3

Obligatory intro noting that I've done some research

This seems like it should be straightforward (I am happy to close as a duplicate if a suitable target question is found), but I'm not familiar enough with character encodings and how Python handles them to suss it out myself. At risk of seeming lazy, I will note the answer very well may be in one of the links below, but I haven't yet seen it in my reading.
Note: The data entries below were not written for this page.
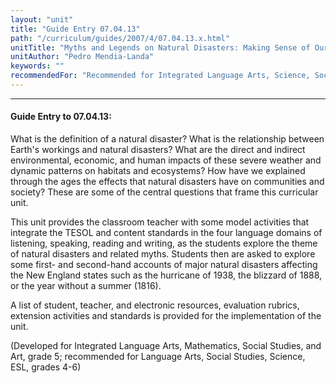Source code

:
 ```yaml
---
layout: "unit"
title: "Guide Entry 07.04.13"
path: "/curriculum/guides/2007/4/07.04.13.x.html"
unitTitle: "Myths and Legends on Natural Disasters: Making Sense of Our World"
unitAuthor: "Pedro Mendia-Landa"
keywords: ""
recommendedFor: "Recommended for Integrated Language Arts, Science, Social Studies, and ESL, grades 4-6."
---
```

<body>
<hr/>
<h4>
Guide Entry to 07.04.13:
</h4>
<p>
What is the definition of a natural disaster? What is the relationship between Earth's workings and natural disasters? What are the direct and indirect environmental, economic, and human impacts of these severe weather and dynamic patterns on habitats and ecosystems? How have we explained through the ages the effects that natural disasters have on communities and society? These are some of the central questions that frame this curricular unit.
</p>
<p>
This unit provides the classroom teacher with some model activities that integrate the TESOL and content standards in the four language domains of listening, speaking, reading and writing, as the students explore the theme of natural disasters and related myths. Students then are asked to explore some first- and second-hand accounts of major natural disasters affecting the New England states such as the hurricane of 1938, the blizzard of 1888, or the year without a summer (1816).
</p>
<p>
A list of student, teacher, and electronic resources, evaluation rubrics, extension activities and standards is provided for the implementation of the unit.
</p>
<p>
(Developed for Integrated Language Arts, Mathematics, Social Studies, and Art, grade 5; recommended for Language Arts, Social Studies, Science, ESL, grades 4-6)
</p>
</body>
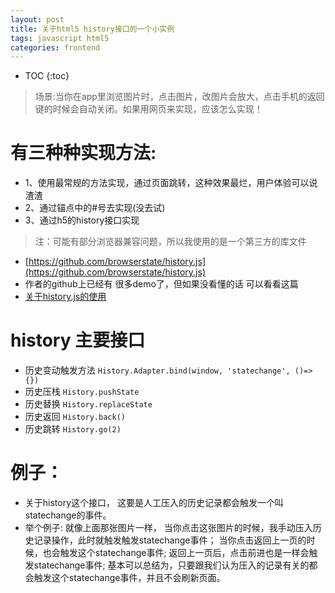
 ```yaml
---
layout: post
title: 关于html5 history接口的一个小实例
tags: javascript html5
categories: frontend
---
```


* TOC
{:toc}


> 场景:当你在app里浏览图片时，点击图片，改图片会放大，点击手机的返回键的时候会自动关闭。如果用网页来实现，应该怎么实现！

# 有三种种实现方法:
- 1、使用最常规的方法实现，通过页面跳转，这种效果最烂，用户体验可以说渣渣
- 2、通过锚点中的#号去实现(没去试)
- 3、通过h5的history接口实现

> 注：可能有部分浏览器兼容问题，所以我使用的是一个第三方的库文件
- [https://github.com/browserstate/history.js](https://github.com/browserstate/history.js)
- 作者的github上已经有 很多demo了，但如果没看懂的话 可以看看这篇
- [关于history.js的使用](http://www.cnblogs.com/songbyjson/p/4886615.html)


# history 主要接口

- 历史变动触发方法 ```History.Adapter.bind(window, 'statechange', ()=> {})```
- 历史压栈 ```History.pushState```
- 历史替换 ```History.replaceState```
- 历史返回 ```History.back()```
- 历史跳转 ```History.go(2)```

# 例子：
- 关于history这个接口， 这要是人工压入的历史记录都会触发一个叫statechange的事件。 
- 举个例子:
  就像上面那张图片一样， 当你点击这张图片的时候，我手动压入历史记录操作，此时就触发触发statechange事件；
  当你点击返回上一页的时候，也会触发这个statechange事件;
  返回上一页后，点击前进也是一样会触发statechange事件;
  基本可以总结为，只要跟我们认为压入的记录有关的都会触发这个statechange事件，并且不会刷新页面。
I've referenced some of the docs: Unicode HOWTO, codecs.py docs

I've also looked at some old highly-voted SO questions: Writing Unicode text to a text file?, Python, Unicode, and the Windows console


Question

Here's a MCVE code example that demonstrates my problem:

with open('foo.txt', 'wt') as outfile:
    outfile.write('\u014d')

The traceback is as follows:

Traceback (most recent call last):
  File "<stdin>", line 2, in <module>
  File "C:\Users\cashamerica\AppData\Local\Programs\Python\Python3\lib\encodings\cp1252.py", line 19, in encode
    return codecs.charmap_encode(input,self.errors,encoding_table)[0]
UnicodeEncodeError: 'charmap' codec can't encode character '\u014d' in position 0: character maps to <undefined>

I'm confused because the code point U+014D is 'ō', an assigned code point, LATIN SMALL LETTER O WITH MACRON (official Unicode source)

I can even print the the character to the Windows console (but it renders as a normal 'o'):

>>> print('\u014d')
o
Graham
  • 3,153
  • 3
  • 16
  • 31

1 Answers1

4

You are using cp1252 as the default encoding, which does not include ō.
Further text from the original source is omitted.